__Exercise details__. For the word "Once", find each line in the entries where it occurs and copy that line.

Segment Start: Task data

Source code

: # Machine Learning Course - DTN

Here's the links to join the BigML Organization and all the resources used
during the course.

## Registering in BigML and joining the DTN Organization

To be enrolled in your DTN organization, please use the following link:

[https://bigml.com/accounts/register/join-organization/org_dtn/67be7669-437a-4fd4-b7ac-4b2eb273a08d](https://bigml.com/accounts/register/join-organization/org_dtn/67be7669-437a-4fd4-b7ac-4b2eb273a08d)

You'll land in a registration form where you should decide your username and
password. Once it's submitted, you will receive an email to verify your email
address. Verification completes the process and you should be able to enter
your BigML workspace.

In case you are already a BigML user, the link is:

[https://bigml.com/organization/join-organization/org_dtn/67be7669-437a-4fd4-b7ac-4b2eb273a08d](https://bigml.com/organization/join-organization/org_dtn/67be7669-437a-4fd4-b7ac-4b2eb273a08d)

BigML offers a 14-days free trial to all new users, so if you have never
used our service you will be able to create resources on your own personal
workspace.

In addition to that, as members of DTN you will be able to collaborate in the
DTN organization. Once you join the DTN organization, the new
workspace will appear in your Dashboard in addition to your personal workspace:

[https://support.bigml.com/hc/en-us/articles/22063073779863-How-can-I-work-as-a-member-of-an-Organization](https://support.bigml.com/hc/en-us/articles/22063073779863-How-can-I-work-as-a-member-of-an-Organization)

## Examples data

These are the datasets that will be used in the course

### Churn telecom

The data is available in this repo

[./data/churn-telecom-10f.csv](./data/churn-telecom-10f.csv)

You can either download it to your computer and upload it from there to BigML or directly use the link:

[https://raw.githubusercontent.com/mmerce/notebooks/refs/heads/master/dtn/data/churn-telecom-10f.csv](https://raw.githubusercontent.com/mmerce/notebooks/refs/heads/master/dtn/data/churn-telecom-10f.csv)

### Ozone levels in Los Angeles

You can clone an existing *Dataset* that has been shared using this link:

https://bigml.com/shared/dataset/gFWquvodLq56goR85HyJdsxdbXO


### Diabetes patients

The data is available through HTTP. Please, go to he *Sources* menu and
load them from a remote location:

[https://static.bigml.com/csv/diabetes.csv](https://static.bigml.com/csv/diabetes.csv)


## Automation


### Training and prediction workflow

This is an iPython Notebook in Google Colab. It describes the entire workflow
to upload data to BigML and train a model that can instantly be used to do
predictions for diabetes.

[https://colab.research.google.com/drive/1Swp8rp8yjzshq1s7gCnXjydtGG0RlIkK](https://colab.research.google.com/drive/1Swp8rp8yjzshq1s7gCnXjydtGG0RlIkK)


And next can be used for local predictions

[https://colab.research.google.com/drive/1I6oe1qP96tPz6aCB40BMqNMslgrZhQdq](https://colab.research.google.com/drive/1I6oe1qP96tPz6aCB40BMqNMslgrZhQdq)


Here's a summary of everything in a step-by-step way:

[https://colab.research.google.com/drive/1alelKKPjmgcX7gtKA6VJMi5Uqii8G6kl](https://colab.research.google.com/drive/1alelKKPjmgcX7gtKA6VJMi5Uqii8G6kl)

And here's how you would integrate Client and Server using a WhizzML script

Segment End: Task data

__Response area__.
password. Once it's submitted, you will receive an email to verify your email
DTN organization. Once you join the DTN organization, the new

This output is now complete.